> _The task_
Read the records and gather each line that includes "setlength".

[Saved data entries]
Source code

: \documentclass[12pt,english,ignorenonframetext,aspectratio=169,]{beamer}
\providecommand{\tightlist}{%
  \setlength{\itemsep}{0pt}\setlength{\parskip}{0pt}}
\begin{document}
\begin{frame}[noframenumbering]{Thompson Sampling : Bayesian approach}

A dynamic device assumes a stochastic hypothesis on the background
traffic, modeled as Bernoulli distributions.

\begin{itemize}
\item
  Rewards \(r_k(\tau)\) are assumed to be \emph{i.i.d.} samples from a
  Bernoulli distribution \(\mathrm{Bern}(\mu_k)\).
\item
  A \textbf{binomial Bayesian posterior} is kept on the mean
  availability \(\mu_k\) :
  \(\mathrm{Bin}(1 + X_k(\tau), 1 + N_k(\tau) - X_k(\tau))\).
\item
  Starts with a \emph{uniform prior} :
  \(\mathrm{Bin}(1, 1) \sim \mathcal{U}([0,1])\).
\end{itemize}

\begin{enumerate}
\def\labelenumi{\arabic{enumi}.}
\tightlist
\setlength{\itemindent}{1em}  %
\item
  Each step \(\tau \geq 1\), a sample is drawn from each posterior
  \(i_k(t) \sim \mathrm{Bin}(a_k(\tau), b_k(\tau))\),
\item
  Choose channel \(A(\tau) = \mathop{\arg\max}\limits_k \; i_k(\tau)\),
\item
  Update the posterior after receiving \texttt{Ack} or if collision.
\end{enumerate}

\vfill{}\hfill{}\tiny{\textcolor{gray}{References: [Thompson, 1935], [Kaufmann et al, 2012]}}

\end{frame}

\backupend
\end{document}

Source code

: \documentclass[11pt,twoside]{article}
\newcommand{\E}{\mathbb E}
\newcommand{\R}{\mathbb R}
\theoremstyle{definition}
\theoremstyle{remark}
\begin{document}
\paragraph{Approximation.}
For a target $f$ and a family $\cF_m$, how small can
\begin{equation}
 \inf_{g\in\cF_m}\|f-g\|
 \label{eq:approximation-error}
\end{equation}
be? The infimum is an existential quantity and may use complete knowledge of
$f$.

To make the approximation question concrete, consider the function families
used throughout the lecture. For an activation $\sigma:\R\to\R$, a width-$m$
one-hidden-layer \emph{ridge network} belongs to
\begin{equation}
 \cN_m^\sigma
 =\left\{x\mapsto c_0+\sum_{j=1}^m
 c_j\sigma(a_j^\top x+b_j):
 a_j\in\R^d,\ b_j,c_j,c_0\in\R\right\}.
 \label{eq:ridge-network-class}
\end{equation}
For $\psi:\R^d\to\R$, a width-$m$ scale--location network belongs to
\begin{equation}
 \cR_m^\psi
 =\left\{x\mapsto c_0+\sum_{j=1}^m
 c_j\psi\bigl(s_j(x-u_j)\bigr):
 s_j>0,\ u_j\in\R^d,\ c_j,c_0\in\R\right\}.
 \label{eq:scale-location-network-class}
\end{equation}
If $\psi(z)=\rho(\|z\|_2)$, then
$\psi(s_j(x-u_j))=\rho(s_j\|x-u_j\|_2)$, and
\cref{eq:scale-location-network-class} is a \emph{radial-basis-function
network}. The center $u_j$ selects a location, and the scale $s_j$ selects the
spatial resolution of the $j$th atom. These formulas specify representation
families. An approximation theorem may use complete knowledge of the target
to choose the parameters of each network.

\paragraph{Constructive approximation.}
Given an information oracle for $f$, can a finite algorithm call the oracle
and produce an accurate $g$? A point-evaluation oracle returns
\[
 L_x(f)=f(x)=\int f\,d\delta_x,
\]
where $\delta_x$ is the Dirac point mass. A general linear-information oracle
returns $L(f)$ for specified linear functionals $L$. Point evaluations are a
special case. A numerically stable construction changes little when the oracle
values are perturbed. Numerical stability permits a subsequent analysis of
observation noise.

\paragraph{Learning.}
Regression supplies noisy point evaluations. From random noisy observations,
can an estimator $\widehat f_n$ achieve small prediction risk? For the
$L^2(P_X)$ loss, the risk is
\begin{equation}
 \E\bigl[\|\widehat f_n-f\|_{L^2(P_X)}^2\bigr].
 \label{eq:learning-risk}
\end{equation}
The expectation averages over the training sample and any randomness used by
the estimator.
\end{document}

...

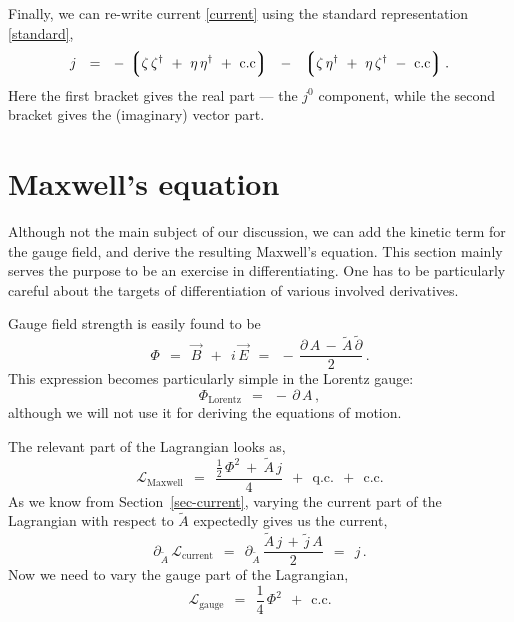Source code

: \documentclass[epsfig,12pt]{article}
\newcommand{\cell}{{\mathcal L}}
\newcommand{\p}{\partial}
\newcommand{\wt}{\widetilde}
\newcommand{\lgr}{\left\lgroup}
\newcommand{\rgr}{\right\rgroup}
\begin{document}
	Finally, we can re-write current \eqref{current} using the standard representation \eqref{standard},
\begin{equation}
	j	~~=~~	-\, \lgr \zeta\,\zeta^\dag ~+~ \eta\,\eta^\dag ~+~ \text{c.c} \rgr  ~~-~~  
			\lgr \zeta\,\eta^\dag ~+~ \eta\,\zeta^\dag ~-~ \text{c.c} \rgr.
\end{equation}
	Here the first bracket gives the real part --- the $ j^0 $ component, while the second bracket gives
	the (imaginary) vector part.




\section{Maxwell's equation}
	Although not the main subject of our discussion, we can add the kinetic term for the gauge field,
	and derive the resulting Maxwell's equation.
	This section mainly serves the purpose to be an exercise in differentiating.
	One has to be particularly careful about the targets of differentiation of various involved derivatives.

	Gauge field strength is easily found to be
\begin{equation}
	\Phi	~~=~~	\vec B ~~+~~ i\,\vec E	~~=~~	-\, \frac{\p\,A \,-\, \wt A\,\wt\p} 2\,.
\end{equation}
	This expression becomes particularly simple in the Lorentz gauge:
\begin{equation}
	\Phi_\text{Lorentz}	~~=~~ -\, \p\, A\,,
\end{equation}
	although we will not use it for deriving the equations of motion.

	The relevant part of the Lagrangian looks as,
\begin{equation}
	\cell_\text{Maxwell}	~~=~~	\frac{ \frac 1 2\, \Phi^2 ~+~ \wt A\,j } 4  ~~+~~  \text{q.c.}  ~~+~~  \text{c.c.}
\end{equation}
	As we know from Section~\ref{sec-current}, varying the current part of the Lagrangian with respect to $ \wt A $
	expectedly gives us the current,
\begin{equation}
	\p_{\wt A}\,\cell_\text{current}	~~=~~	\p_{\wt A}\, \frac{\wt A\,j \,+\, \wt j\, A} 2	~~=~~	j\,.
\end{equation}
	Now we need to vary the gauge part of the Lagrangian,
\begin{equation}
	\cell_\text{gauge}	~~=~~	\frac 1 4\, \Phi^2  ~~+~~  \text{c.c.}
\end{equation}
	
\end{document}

> _Exercise output_
  \setlength{\itemsep}{0pt}\setlength{\parskip}{0pt}}
\setlength{\itemindent}{1em}  %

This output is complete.